Required action
Find the number of lines in these records where the word "routes" appears. Reply with that number and nothing more.

---*---

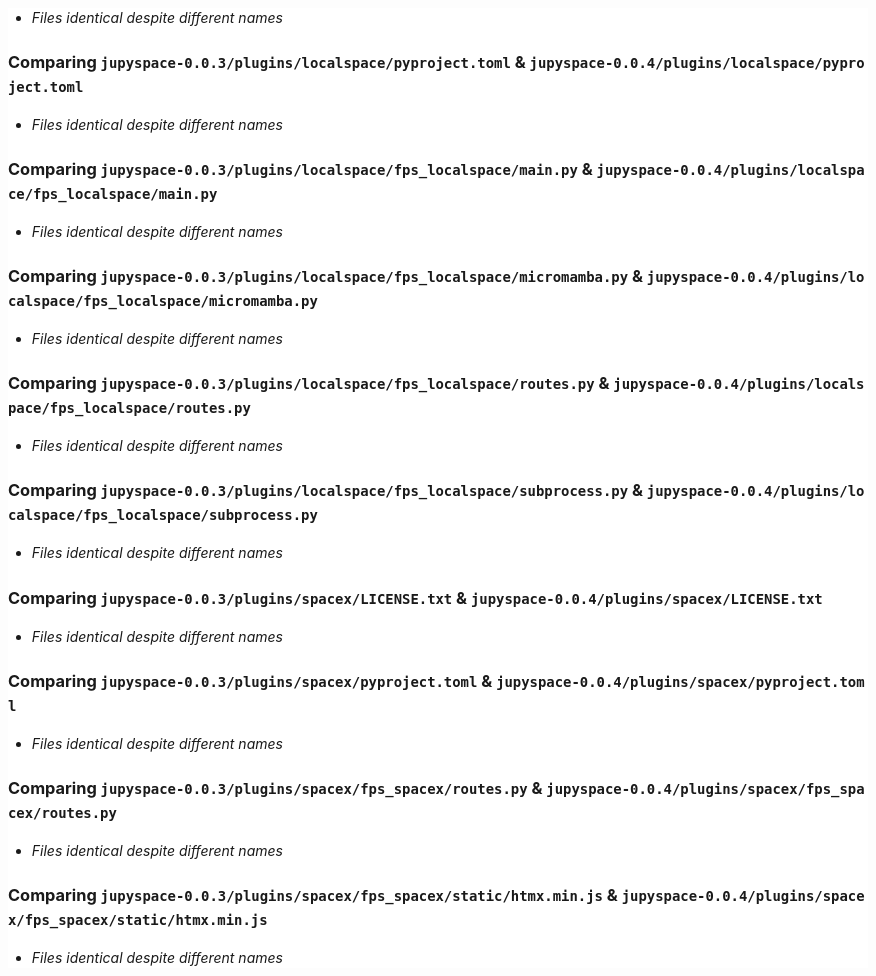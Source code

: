 * *Files identical despite different names*

### Comparing `jupyspace-0.0.3/plugins/localspace/pyproject.toml` & `jupyspace-0.0.4/plugins/localspace/pyproject.toml`

 * *Files identical despite different names*

### Comparing `jupyspace-0.0.3/plugins/localspace/fps_localspace/main.py` & `jupyspace-0.0.4/plugins/localspace/fps_localspace/main.py`

 * *Files identical despite different names*

### Comparing `jupyspace-0.0.3/plugins/localspace/fps_localspace/micromamba.py` & `jupyspace-0.0.4/plugins/localspace/fps_localspace/micromamba.py`

 * *Files identical despite different names*

### Comparing `jupyspace-0.0.3/plugins/localspace/fps_localspace/routes.py` & `jupyspace-0.0.4/plugins/localspace/fps_localspace/routes.py`

 * *Files identical despite different names*

### Comparing `jupyspace-0.0.3/plugins/localspace/fps_localspace/subprocess.py` & `jupyspace-0.0.4/plugins/localspace/fps_localspace/subprocess.py`

 * *Files identical despite different names*

### Comparing `jupyspace-0.0.3/plugins/spacex/LICENSE.txt` & `jupyspace-0.0.4/plugins/spacex/LICENSE.txt`

 * *Files identical despite different names*

### Comparing `jupyspace-0.0.3/plugins/spacex/pyproject.toml` & `jupyspace-0.0.4/plugins/spacex/pyproject.toml`

 * *Files identical despite different names*

### Comparing `jupyspace-0.0.3/plugins/spacex/fps_spacex/routes.py` & `jupyspace-0.0.4/plugins/spacex/fps_spacex/routes.py`

 * *Files identical despite different names*

### Comparing `jupyspace-0.0.3/plugins/spacex/fps_spacex/static/htmx.min.js` & `jupyspace-0.0.4/plugins/spacex/fps_spacex/static/htmx.min.js`

 * *Files identical despite different names*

---*---

Solution for this problem
2